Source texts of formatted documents
===============

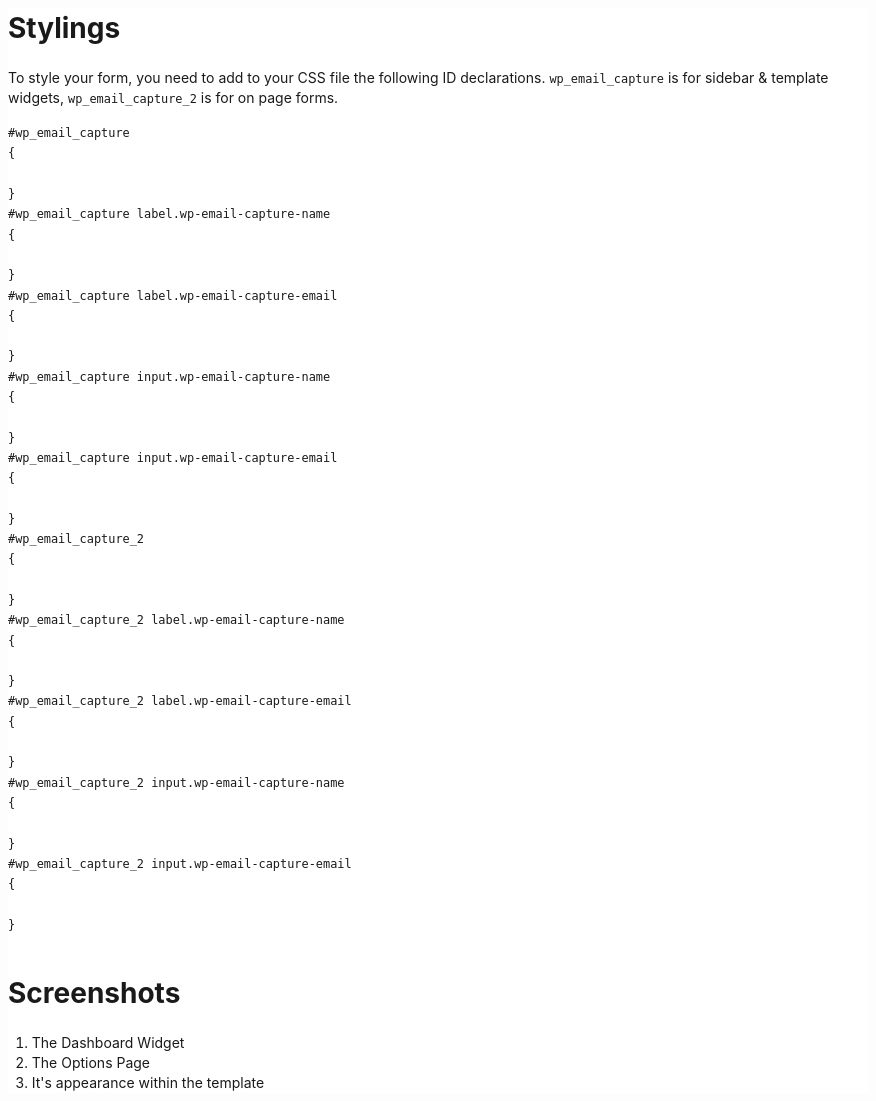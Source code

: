 Stylings
========
To style your form, you need to add to your CSS file the following ID declarations. `wp_email_capture` is for sidebar & template widgets, `wp_email_capture_2` is for on page forms.

```
#wp_email_capture
{

}
#wp_email_capture label.wp-email-capture-name
{

}
#wp_email_capture label.wp-email-capture-email
{

}
#wp_email_capture input.wp-email-capture-name
{

}
#wp_email_capture input.wp-email-capture-email
{

}
#wp_email_capture_2
{

}
#wp_email_capture_2 label.wp-email-capture-name
{

}
#wp_email_capture_2 label.wp-email-capture-email
{

}
#wp_email_capture_2 input.wp-email-capture-name
{

}
#wp_email_capture_2 input.wp-email-capture-email
{

}
```

Screenshots
===========
1. The Dashboard Widget
2. The Options Page
3. It's appearance within the template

===============

[GOAL OF THE EXERCISE] Work out the number of lines in the records that contain the string "template". Nothing but that number should be sent back.

[YOUR SOLUTION] 2